About the University of Leicester

Sami Zubaida

We have learned, with sadness, of the passing on 6 April 2025 of Sami Zubaida, an expert in Middle Eastern culture who taught Sociology at Leicester in the 1960s.

Sami Zubaida was born into an Iraqi Jewish family in Baghdad in 1937. At sixteen he came to the UK where he studied for a BA at the University of Hull and then an MA at Leicester. He taught at Leicester from 1963 to 1968, a time when the University’s Sociology Department was considered “the crucible of political sociology”, led by Norbert Elias and including such notable figures as Anthony Giddens and Bryan Wilson

In 1968, Sami moved to Birkbeck where, in 1972, he founded that institution’s Department of Politics and Sociology, together with Bernard Crick and Leicester graduate Paul Hirst. That same year, he became founding editor of the journal Economics and Society.

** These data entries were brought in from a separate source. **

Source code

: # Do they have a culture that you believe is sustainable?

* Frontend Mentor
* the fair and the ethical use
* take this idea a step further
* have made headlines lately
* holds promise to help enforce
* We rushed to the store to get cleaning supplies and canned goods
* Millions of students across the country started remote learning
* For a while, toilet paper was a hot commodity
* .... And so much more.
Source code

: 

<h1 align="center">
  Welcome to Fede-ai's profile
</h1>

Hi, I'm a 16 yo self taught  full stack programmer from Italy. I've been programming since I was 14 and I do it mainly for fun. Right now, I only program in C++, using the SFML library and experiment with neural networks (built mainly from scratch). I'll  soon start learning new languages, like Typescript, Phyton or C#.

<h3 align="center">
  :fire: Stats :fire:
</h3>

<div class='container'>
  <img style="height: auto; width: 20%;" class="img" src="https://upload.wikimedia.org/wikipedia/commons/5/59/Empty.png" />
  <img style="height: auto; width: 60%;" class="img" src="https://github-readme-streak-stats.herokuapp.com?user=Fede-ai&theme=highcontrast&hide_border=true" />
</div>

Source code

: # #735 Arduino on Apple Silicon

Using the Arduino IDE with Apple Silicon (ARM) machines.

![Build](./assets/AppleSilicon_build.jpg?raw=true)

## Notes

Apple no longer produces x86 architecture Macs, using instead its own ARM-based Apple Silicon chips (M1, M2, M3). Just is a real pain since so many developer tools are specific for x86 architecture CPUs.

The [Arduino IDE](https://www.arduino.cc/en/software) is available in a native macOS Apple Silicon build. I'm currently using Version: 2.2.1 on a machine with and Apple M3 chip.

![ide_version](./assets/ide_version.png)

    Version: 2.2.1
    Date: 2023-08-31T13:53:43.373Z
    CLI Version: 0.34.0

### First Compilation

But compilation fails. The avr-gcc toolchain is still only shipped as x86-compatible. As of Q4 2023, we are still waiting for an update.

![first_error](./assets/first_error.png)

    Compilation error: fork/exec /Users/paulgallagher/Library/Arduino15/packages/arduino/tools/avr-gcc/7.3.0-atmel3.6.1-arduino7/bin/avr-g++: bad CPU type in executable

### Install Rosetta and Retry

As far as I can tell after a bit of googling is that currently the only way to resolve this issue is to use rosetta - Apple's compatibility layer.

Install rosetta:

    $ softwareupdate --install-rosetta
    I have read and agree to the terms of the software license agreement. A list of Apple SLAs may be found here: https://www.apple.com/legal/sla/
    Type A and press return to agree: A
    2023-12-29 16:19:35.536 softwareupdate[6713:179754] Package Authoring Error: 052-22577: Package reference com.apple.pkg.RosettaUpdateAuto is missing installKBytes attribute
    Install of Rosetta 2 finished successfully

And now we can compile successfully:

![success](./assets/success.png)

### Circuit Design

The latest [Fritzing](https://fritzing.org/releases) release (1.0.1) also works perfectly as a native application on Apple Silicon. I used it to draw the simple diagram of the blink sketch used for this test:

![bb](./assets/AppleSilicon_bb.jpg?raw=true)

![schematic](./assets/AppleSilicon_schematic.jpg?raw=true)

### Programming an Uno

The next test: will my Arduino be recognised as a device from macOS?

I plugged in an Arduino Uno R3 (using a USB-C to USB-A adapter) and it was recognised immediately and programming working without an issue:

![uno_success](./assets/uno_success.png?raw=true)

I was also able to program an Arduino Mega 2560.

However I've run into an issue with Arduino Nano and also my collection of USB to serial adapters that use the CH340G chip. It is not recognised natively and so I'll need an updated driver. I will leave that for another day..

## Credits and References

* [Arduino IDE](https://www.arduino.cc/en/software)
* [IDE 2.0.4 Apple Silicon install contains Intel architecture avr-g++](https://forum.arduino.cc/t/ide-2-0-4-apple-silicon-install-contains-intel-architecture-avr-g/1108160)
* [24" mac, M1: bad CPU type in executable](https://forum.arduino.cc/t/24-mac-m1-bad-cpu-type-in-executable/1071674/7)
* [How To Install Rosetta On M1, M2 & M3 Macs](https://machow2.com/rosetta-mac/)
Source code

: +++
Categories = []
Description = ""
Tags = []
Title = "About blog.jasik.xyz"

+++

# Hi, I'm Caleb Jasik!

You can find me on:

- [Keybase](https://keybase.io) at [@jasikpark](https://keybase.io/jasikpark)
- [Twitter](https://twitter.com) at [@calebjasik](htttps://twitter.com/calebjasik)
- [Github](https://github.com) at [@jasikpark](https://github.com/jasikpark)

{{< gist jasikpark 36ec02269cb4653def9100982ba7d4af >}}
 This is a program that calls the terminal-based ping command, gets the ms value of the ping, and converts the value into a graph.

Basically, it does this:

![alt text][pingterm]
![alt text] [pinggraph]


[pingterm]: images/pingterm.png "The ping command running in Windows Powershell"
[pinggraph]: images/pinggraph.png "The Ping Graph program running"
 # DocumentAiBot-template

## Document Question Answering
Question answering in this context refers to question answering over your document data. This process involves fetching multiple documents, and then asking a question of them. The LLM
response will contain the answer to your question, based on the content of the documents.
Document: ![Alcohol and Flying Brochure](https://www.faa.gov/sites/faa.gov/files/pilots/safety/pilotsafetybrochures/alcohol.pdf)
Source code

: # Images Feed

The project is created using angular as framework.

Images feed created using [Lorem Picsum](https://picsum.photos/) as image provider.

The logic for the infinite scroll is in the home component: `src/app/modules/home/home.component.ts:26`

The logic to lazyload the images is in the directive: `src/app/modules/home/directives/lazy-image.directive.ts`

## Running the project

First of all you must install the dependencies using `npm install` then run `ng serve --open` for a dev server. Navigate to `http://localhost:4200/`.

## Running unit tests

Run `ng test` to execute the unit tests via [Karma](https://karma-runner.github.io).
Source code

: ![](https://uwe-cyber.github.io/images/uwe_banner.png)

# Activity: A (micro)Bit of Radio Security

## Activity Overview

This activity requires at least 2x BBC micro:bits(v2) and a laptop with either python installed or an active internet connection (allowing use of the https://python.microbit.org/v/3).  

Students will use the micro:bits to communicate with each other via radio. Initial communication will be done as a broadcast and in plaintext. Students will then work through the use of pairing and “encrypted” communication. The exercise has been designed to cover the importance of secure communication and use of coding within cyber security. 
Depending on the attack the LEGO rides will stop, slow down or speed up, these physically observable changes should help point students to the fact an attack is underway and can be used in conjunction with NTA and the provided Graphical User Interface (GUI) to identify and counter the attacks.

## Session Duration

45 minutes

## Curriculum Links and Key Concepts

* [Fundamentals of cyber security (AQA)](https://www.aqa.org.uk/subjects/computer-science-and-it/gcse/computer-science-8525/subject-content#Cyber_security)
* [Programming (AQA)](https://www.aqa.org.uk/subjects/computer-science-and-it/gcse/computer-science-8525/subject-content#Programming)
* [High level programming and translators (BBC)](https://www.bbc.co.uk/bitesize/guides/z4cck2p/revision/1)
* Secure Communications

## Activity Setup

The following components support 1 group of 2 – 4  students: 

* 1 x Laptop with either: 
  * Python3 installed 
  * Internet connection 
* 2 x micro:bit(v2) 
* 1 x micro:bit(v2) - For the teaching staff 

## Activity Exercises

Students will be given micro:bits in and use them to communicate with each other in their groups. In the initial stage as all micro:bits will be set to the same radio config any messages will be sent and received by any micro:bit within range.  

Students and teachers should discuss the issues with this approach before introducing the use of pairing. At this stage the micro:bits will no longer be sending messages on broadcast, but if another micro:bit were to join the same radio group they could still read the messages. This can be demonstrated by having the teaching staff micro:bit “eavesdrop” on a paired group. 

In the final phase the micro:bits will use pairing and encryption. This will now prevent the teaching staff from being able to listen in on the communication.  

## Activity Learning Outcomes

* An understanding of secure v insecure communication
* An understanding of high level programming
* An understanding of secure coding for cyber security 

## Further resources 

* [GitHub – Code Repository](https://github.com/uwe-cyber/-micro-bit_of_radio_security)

Sami remained at Birkbeck until his retirement in 2004, and continued there as Emeritus Professor for the rest of his life, being appointed to a College Fellowship in 2012.

Sami Zubaida’s twin passions were the religions and food of the Middle East. His books include Islam, the People and the State (1989), A Taste of Thyme: Culinary Cultures of the Middle East (1994), Beyond Islam: A New Understanding of the Middle East (2010) and Food, Politics, and Society: Social Theory and the Modern Food System (2018).